▶ _Task prompt_: Go line by line through the entries below and copy those containing the string "proof".

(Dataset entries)
####################

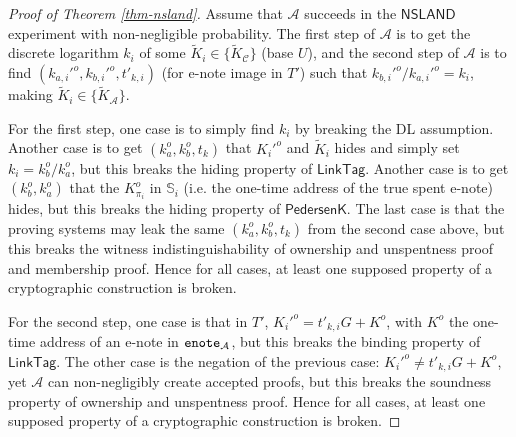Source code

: \documentclass{article}
\theoremstyle{plain}
\theoremstyle{remark}
\begin{document}
\begin{proof}[Proof of Theorem \ref{thm-nsland}]
Assume that $\mathcal{A}$ succeeds in the $\textsf{NSLAND}$ experiment with non-negligible probability. The first step of $\mathcal{A}$ is to get the discrete logarithm $k_i$ of some $\tilde{K}_i \in \{\tilde{K}_{\mathcal{C}}\}$ (base $U$), and the second step of $\mathcal{A}$ is to find $(k_{a,i}'^o, k_{b,i}'^o, t'_{k,i})$ (for e-note image in $T'$) such that $k_{b,i}'^o/k_{a,i}'^o = k_i$, making $\tilde{K}_i \in \{\tilde{K}_{\mathcal{A}}\}$.

For the first step, one case is to simply find $k_i$ by breaking the DL assumption. Another case is to get $(k_a^o, k_b^o, t_k)$ that $K_i'^o$ and $\tilde{K}_i$ hides and simply set $k_i = k_b^o / k_a^o$, but this breaks the hiding property of $\textsf{LinkTag}$. Another case is to get $(k_b^o, k_a^o)$ that the $K_{\pi_i}^o$ in $\mathbb{S}_i$ (i.e. the one-time address of the true spent e-note) hides, but this breaks the hiding property of $\textsf{PedersenK}$. The last case is that the proving systems may leak the same $(k_a^o, k_b^o, t_k)$ from the second case above, but this breaks the witness indistinguishability of ownership and unspentness proof and membership proof. Hence for all cases, at least one supposed property of a cryptographic construction is broken.

For the second step, one case is that in $T'$, $K_i'^o = t'_{k,i} G+ K^o$, with $K^o$ the one-time address of an e-note in ${\tt enote}_{\mathcal{A}}$, but this breaks the binding property of $\textsf{LinkTag}$. The other case is the negation of the previous case: $K_i'^o \ne t'_{k,i} G+ K^o$, yet $\mathcal{A}$ can non-negligibly create accepted proofs, but this breaks the soundness property of ownership and unspentness proof. Hence for all cases, at least one supposed property of a cryptographic construction is broken.
\end{proof}
\end{document}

####################

▶ _Reply_:
\begin{proof}[Proof of Theorem \ref{thm-nsland}]
For the first step, one case is to simply find $k_i$ by breaking the DL assumption. Another case is to get $(k_a^o, k_b^o, t_k)$ that $K_i'^o$ and $\tilde{K}_i$ hides and simply set $k_i = k_b^o / k_a^o$, but this breaks the hiding property of $\textsf{LinkTag}$. Another case is to get $(k_b^o, k_a^o)$ that the $K_{\pi_i}^o$ in $\mathbb{S}_i$ (i.e. the one-time address of the true spent e-note) hides, but this breaks the hiding property of $\textsf{PedersenK}$. The last case is that the proving systems may leak the same $(k_a^o, k_b^o, t_k)$ from the second case above, but this breaks the witness indistinguishability of ownership and unspentness proof and membership proof. Hence for all cases, at least one supposed property of a cryptographic construction is broken.
For the second step, one case is that in $T'$, $K_i'^o = t'_{k,i} G+ K^o$, with $K^o$ the one-time address of an e-note in ${\tt enote}_{\mathcal{A}}$, but this breaks the binding property of $\textsf{LinkTag}$. The other case is the negation of the previous case: $K_i'^o \ne t'_{k,i} G+ K^o$, yet $\mathcal{A}$ can non-negligibly create accepted proofs, but this breaks the soundness property of ownership and unspentness proof. Hence for all cases, at least one supposed property of a cryptographic construction is broken.
\end{proof}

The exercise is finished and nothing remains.